Row caching in such contexts brings the most benefit when access patterns follow a normal (Gaussian) distribution. When the keys most frequently requested follow such patterns, cache hit rates tend to increase. If you have particularly “hot” rows in your data model, row caching can bring significant performance improvements

Hardware and OS

Deploying a large number of Cassandra nodes under a relatively light load per node will maximize the fundamental benefit from key and row caches.

A less obvious but very important consideration is the OS page cache. Modern operating systems maintain page caches for frequently accessed data and are very efficient at keeping this data in memory. Even after a row is released in the Java Virtual Machine’s memory, it can be kept “warm” in the OS page cache – especially if the data is requested repeatedly, or no other requested data replaces it.

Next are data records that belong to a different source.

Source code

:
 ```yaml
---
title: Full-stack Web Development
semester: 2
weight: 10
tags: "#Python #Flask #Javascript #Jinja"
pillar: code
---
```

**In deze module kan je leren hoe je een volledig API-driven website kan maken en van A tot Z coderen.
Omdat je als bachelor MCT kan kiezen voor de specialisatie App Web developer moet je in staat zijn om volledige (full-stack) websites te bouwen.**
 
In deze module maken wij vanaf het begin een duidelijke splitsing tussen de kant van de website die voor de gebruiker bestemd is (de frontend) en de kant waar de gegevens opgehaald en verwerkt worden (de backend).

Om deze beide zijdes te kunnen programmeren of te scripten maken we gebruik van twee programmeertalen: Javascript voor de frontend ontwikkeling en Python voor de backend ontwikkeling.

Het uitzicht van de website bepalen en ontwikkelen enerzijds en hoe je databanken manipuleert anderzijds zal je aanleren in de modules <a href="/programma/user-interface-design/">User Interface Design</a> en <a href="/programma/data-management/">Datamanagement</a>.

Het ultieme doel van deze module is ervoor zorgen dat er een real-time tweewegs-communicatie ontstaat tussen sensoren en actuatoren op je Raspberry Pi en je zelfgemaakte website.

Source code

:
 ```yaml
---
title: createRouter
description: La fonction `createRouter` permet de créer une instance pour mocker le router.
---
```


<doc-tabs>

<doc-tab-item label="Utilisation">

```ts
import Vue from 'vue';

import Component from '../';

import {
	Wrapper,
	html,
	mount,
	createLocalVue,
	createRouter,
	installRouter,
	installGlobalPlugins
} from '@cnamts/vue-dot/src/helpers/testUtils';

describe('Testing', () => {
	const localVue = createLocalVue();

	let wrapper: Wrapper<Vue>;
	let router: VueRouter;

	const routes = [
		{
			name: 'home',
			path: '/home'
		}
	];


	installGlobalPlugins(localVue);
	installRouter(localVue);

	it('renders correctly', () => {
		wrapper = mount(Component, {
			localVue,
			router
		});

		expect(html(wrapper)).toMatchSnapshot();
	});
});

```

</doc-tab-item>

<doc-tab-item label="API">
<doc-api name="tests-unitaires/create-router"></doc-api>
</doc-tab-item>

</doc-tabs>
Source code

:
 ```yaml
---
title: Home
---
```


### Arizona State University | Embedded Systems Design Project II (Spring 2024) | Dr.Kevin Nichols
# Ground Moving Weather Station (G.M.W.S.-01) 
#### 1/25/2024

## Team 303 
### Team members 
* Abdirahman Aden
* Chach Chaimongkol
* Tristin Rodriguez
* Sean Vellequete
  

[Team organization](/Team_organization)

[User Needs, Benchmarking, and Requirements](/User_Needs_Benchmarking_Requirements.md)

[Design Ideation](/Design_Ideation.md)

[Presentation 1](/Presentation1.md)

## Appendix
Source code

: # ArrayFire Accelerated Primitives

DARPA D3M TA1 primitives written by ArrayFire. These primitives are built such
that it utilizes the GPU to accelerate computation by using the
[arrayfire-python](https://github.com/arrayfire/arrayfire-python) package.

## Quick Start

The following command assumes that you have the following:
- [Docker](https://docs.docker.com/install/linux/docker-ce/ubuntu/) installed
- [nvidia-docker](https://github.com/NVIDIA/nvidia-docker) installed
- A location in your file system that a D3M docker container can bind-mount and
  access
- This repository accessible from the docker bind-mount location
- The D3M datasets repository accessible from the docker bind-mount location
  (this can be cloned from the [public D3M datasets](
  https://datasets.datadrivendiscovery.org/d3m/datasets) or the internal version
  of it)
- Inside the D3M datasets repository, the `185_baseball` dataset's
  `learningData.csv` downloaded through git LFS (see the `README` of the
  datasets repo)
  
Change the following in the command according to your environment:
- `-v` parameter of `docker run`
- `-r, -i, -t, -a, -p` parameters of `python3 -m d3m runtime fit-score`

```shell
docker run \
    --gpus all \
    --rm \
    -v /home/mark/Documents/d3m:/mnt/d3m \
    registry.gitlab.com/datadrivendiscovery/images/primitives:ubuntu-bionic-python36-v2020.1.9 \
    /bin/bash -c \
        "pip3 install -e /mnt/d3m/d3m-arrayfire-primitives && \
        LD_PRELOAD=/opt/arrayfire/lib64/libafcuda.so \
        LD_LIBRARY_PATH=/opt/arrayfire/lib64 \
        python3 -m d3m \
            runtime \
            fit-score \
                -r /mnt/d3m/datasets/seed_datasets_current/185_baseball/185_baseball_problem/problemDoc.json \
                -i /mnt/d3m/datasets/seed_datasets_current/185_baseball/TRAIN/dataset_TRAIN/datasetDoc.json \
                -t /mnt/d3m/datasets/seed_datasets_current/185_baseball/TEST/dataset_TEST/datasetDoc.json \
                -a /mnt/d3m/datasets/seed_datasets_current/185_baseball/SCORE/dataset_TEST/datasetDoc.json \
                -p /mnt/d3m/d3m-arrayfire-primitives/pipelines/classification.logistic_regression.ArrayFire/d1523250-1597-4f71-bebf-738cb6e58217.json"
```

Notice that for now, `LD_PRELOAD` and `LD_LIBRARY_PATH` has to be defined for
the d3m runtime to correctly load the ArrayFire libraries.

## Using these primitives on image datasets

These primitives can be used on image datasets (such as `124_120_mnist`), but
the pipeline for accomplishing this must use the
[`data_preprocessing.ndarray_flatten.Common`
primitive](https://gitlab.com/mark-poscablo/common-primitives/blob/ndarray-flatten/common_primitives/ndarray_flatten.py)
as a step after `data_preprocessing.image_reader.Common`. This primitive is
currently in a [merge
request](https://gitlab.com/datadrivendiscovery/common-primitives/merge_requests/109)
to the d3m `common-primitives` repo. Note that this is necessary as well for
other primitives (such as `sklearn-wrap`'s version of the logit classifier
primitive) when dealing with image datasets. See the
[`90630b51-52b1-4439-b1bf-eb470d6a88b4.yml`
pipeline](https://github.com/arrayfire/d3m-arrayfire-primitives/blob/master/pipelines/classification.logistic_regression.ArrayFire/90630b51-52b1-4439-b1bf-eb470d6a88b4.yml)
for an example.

If your requirements allow you to lower JVM heap size and memtable sizes to leave memory for OS page caching, then do so. Ultimately, through gradual adjustments, you should achieve the desired balance between these three demands on available memory: heap, memtables, and caching.

Tuning for Optimal Caching

Careful, incremental testing is essential to maximizing benefit from Cassandra’s caching features. Adjustments that increase your cache hit rate are likely to decrease the system resources available for your write load and other operations. After making changes to cache configuration, it is best to monitor Cassandra as a whole for unintended impact on the system.

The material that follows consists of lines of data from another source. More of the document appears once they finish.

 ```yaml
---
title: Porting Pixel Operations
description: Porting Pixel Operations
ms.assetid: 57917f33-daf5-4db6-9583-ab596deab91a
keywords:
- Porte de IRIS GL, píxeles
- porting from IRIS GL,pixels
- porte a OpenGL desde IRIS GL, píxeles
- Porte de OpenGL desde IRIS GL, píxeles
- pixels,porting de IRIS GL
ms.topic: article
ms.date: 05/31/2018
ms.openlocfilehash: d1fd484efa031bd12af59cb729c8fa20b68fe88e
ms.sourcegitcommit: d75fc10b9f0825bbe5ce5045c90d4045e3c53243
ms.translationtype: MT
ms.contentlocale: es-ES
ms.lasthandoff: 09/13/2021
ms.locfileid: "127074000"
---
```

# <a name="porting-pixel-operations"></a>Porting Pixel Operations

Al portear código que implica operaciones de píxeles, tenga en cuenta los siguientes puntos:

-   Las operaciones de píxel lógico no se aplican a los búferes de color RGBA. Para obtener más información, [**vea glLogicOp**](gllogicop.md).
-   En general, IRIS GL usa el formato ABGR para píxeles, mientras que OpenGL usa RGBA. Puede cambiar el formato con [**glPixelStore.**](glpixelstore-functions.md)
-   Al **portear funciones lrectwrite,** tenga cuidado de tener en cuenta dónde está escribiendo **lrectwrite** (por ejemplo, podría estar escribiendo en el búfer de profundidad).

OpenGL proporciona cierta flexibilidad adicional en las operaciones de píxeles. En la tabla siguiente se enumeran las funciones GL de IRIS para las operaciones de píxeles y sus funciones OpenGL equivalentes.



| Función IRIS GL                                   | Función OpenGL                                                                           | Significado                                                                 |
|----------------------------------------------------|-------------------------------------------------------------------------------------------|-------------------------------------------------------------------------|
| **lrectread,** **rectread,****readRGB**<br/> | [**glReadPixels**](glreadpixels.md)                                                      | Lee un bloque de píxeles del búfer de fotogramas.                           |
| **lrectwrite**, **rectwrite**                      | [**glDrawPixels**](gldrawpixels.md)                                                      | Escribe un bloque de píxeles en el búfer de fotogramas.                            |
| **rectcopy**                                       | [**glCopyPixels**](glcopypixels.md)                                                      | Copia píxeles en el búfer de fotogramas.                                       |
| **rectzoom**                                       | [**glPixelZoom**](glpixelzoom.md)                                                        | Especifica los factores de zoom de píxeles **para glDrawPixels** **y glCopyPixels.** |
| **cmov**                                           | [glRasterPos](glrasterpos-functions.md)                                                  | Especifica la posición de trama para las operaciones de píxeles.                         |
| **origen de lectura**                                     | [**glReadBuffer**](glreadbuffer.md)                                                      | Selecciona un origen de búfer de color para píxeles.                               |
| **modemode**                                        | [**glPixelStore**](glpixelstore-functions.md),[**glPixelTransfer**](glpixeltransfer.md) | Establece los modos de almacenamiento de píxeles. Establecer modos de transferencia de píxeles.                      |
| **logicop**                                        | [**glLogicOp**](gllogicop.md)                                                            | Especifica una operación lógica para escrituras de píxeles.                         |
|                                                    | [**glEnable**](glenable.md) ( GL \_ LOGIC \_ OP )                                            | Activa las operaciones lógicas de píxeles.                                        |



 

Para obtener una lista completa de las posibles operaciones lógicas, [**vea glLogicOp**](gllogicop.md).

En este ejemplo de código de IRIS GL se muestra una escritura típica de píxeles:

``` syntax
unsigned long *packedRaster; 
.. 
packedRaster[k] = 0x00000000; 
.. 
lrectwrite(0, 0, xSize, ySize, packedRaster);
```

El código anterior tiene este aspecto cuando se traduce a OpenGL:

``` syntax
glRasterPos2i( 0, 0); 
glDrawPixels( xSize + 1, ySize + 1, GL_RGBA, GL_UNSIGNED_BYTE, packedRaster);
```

The jconsole GUI can be a helpful tool for monitoring caching metrics exposed through JMX. For each node and each column family, you can view your cache hit rate, cache size, and number of hits by expanding org.apache.cassandra.db in the MBeans tab. For example:

../../_images/jconsole_hitrate.png

To tune for higher hit rates with a key cache, use the Cassandra CLI to raise the number of keys cached for a given column family. For example:

[default@Keyspace1] update column family Standard1 with keys_cached=205000;
ef9692f1-5b18-11e0-ab58-e9fa9c1a789f
Waiting for schema agreement...
... schemas agree across the cluster
[default@Keyspace1]

Monitor the new cache setting not only for hit rate, but also to make sure that it does not crowd memtables or heap size out of available memory. If you cannot maintain the desired hit rate of 85% or better, add nodes to the system and re-test until you can meet your caching requirements.

You can tune row caching by applying the same approach to raising rows_cached for a column family, but keep in mind: caching large rows can very quickly consume memory. A careful, incremental approach to increasing row cache settings is critical for the health of your Cassandra system. Generally, if row cache hit rates remain below 30%, it may make more sense to disable row caching (it is disabled by default).

Estimating Cache Sizes

Either nodetool cfstats or JMX/jconsole can be used to get the necessary information for estimating actual cache sizes. In addition to the cache sizes reported by JMX (which are counts of row and keys), you should factor in the average key and row sizes plus some amount of overhead from the Java objects.

To approximate the key cache size, multiply the reported ‘Key cache size’ for each column family by the average size of each key + 40 bytes, and sum the results over all column families.

To calculate the approximate row cache size, multiply the reported ‘Row cache size’, which is the number of rows in the cache, by the average size of each row, and sum them.